Altogether Elisabeth spent twelve years in America, most of them in Brooklyn, two of them in Minneapolis. Even her indefatigable toughness had its limits, though. Her health finally gave out on her and she had no choice but to return to Norway. She rejoined her old motherhouse and spent another three years there.
But it turned out that her old sweetheart had never given up on her. In 1898, at the age of forty-eight, Elisabeth married Ole at last. In 1915, Elisabeth sailed back to New York to pay one last visit to her old haunts, where she received a silver bowl as a tribute from the hospital in honor of her hard work. She gave it in turn to Ole, saying, “You are the one who shall have this, because you accepted me when I was worn out and gave me a good home.” They enjoyed twenty-three years together before Elisabeth’s death in 1921.

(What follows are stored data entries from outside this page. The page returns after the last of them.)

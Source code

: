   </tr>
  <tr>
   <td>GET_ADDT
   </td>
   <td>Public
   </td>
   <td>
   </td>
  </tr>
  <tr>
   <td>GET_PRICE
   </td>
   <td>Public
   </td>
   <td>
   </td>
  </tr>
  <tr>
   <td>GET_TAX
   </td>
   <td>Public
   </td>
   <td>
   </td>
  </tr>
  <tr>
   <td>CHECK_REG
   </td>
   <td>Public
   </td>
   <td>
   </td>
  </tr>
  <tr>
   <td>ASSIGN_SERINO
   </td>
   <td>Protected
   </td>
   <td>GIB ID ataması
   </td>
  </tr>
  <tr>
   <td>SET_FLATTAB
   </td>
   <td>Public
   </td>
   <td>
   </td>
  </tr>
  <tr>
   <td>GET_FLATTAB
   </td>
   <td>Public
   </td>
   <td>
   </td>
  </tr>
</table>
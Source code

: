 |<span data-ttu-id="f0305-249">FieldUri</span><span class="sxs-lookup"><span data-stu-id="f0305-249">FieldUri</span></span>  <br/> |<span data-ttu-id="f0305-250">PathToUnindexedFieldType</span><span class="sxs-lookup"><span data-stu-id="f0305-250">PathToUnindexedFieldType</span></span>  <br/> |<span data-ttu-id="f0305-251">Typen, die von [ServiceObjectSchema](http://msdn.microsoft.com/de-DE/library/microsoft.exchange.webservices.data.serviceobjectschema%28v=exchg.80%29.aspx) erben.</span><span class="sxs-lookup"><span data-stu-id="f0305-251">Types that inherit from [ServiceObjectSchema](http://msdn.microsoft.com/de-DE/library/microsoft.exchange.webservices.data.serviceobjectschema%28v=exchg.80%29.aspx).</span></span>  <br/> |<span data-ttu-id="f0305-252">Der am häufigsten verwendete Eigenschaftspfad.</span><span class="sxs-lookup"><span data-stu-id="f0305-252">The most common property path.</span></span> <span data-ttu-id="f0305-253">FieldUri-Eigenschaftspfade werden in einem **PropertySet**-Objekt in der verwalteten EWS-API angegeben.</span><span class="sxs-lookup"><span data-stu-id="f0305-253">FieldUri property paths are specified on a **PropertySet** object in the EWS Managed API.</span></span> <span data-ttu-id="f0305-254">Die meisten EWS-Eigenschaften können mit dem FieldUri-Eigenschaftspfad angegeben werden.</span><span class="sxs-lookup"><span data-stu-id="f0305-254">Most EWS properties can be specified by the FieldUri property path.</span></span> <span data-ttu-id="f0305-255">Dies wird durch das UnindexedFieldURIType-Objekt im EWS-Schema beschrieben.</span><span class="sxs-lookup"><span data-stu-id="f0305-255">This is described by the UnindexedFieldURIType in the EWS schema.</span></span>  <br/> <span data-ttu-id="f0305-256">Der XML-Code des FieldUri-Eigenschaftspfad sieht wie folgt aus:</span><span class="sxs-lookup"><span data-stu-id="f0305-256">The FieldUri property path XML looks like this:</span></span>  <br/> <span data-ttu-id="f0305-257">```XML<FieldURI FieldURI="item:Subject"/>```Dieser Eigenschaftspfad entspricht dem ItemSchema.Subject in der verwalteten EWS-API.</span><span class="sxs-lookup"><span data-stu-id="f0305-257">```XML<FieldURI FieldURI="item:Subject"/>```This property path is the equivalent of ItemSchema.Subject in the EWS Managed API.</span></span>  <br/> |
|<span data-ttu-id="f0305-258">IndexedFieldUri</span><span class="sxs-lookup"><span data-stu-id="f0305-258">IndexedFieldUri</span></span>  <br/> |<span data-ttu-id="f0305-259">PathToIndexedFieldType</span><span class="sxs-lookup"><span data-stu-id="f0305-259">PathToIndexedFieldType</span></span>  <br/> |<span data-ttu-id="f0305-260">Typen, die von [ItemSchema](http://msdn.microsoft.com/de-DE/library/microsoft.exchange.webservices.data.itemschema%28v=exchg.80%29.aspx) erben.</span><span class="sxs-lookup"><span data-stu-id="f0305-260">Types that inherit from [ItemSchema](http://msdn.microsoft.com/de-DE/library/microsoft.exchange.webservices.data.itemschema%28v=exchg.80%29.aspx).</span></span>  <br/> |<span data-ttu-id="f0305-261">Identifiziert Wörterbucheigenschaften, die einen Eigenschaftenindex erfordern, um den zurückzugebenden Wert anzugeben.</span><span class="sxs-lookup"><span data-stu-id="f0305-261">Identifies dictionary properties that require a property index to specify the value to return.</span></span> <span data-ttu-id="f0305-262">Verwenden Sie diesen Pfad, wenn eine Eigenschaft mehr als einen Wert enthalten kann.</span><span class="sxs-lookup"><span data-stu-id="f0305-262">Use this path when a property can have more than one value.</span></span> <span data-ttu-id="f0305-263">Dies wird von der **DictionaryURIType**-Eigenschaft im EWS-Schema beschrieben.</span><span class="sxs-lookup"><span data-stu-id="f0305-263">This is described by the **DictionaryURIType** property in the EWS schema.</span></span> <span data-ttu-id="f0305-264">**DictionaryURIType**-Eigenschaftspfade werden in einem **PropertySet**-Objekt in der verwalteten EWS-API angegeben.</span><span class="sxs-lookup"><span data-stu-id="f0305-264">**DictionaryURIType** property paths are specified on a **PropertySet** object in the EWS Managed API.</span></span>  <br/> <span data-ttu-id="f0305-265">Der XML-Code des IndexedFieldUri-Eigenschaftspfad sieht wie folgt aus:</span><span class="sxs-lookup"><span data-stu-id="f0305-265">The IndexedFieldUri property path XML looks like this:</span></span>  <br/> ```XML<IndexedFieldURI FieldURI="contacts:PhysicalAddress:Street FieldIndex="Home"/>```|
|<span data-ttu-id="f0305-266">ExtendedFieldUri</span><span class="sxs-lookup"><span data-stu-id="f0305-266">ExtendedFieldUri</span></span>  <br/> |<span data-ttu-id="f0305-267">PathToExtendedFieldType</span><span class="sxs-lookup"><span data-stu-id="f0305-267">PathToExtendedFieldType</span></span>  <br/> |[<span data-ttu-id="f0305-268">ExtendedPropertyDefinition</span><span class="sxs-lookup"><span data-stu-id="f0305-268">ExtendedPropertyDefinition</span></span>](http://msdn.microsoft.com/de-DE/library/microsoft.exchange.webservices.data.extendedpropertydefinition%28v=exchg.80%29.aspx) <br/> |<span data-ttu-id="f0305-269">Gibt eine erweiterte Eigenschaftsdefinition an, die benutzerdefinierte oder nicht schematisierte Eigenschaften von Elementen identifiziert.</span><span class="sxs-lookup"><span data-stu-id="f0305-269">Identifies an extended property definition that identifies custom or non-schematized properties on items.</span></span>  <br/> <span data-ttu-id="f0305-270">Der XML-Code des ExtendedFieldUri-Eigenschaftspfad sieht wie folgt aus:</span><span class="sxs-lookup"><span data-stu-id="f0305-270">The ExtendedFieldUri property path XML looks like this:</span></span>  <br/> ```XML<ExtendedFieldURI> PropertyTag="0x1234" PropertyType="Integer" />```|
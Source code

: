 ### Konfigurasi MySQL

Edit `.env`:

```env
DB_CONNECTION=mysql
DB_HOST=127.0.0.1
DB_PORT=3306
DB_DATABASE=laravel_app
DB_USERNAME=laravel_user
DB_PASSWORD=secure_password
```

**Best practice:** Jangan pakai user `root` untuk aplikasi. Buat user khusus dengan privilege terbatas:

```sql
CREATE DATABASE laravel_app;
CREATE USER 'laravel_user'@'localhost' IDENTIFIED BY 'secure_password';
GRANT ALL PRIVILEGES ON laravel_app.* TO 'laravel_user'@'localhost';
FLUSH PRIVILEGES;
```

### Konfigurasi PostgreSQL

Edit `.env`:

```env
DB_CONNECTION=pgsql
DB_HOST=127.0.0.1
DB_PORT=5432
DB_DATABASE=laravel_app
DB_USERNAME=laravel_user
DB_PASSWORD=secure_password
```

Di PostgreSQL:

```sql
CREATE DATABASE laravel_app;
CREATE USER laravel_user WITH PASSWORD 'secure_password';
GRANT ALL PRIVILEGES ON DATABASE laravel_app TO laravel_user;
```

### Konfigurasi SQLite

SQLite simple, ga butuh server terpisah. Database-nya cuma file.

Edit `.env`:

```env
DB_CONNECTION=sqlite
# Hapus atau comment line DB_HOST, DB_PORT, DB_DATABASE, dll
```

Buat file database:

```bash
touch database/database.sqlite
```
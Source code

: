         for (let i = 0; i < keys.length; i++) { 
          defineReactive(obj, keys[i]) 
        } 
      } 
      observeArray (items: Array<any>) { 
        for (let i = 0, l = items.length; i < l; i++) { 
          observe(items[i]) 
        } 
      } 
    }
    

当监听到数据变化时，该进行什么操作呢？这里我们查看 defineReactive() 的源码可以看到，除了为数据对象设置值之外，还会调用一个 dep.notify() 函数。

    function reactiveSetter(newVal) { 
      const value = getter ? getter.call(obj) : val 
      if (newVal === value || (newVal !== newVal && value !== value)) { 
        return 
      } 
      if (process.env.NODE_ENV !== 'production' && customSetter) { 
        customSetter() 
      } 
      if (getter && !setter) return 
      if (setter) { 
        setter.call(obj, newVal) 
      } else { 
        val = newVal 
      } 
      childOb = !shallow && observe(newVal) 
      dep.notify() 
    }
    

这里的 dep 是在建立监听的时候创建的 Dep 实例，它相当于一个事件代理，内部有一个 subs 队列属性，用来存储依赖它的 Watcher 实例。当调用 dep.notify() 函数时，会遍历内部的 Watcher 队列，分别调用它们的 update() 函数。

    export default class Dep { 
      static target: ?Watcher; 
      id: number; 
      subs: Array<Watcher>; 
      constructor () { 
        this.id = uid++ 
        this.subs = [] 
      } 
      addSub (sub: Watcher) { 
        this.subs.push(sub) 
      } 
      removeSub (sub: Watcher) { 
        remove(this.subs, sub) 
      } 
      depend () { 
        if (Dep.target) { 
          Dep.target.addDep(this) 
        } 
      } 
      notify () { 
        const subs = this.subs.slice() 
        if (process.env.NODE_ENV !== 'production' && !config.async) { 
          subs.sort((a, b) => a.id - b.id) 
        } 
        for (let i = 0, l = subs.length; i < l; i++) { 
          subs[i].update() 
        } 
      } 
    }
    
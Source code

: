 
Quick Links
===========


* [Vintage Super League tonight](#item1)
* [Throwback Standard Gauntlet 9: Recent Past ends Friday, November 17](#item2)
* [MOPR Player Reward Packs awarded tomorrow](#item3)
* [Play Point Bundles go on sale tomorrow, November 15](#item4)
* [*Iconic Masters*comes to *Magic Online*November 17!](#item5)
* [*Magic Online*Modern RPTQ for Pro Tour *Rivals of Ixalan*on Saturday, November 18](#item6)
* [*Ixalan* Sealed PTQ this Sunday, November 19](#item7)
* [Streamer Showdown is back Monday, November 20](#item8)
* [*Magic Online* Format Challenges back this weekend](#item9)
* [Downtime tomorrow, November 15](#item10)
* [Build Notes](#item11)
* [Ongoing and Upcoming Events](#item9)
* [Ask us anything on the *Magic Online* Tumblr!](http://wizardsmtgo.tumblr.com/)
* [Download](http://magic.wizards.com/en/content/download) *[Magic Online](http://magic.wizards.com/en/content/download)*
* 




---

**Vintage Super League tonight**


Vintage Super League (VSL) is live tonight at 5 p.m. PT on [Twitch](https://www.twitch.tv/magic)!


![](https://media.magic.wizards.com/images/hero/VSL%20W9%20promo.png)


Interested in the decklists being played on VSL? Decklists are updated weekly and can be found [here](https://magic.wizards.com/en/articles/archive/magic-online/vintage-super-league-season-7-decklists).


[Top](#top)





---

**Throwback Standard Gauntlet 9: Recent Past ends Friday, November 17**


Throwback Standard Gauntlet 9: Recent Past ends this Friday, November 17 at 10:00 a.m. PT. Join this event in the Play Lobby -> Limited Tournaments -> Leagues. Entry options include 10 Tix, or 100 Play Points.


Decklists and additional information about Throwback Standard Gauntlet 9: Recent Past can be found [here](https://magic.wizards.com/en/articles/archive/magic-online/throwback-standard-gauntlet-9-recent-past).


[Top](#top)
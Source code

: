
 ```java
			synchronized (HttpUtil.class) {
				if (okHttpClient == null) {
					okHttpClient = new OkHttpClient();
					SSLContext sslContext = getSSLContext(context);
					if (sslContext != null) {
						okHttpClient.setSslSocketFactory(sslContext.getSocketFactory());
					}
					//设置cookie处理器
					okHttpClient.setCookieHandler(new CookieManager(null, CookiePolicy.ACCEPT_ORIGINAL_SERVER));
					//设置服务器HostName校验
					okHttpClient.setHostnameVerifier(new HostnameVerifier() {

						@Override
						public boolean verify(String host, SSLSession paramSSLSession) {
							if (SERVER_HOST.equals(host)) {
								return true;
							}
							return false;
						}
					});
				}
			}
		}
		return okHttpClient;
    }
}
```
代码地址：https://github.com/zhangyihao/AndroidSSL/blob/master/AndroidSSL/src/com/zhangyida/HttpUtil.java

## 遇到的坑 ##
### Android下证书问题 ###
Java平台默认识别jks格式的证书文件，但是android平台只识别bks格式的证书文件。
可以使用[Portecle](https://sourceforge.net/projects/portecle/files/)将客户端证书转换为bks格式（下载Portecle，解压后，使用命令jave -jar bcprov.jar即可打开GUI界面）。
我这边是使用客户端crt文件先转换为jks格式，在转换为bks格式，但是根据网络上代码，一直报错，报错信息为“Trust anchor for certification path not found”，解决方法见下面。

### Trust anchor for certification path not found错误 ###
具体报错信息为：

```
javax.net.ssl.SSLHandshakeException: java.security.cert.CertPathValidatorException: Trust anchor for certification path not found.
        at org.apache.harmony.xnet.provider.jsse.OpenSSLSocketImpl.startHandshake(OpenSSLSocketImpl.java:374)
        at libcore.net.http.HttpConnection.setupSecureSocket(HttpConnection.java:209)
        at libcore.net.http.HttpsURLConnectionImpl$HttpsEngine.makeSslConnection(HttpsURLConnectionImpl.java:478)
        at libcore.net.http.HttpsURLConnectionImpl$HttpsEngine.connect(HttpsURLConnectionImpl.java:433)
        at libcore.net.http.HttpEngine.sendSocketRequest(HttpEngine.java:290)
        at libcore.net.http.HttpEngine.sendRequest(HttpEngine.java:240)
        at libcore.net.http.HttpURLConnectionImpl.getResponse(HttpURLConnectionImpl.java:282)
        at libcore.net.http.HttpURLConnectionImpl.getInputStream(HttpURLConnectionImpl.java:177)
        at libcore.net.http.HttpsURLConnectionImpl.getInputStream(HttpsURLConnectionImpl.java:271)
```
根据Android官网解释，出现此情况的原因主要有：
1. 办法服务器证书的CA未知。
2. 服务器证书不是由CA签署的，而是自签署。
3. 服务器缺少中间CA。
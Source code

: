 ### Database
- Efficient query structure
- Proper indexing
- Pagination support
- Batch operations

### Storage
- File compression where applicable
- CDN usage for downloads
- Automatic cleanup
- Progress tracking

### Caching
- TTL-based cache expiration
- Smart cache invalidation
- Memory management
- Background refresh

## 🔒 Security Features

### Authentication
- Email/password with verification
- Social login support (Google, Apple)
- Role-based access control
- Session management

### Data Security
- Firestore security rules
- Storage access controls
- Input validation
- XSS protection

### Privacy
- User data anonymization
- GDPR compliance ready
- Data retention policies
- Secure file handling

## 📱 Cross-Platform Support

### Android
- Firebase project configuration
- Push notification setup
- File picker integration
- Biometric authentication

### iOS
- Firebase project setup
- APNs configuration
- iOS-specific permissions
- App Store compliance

Elisabeth’s is a great Lutheran love story, a story of both-and winning out over either-or: both faith in Christ and service to neighbor, both work and family, both celibate devotion to God alone and nuptial devotion to God and spouse.
For Further Reading
Gracia Grindal, To Do the Lord’s Will: Elizabeth Fedde and the Deaconess Movement Among the Norwegians in America (Minneapolis: Lutheran University Press, 2014).
Kelly-Ray Meritt, “St. Elisabeth Fedde,” Lutheran Forum 47/2 (2013): 38–41.
“Sister Elisabeth Fedde: A Light of Hope to Sick and Needy Immigrants in New York City,” in Norwegian-American Essays 2008: “Migration and Memory,” ed. Øyvind T. Gulliksen (Oslo: naha-Norway, 2008), 59–83.
Portions of Elisabeth’s diary have been translated into English and are available online through the Norwegian-American Historical Association.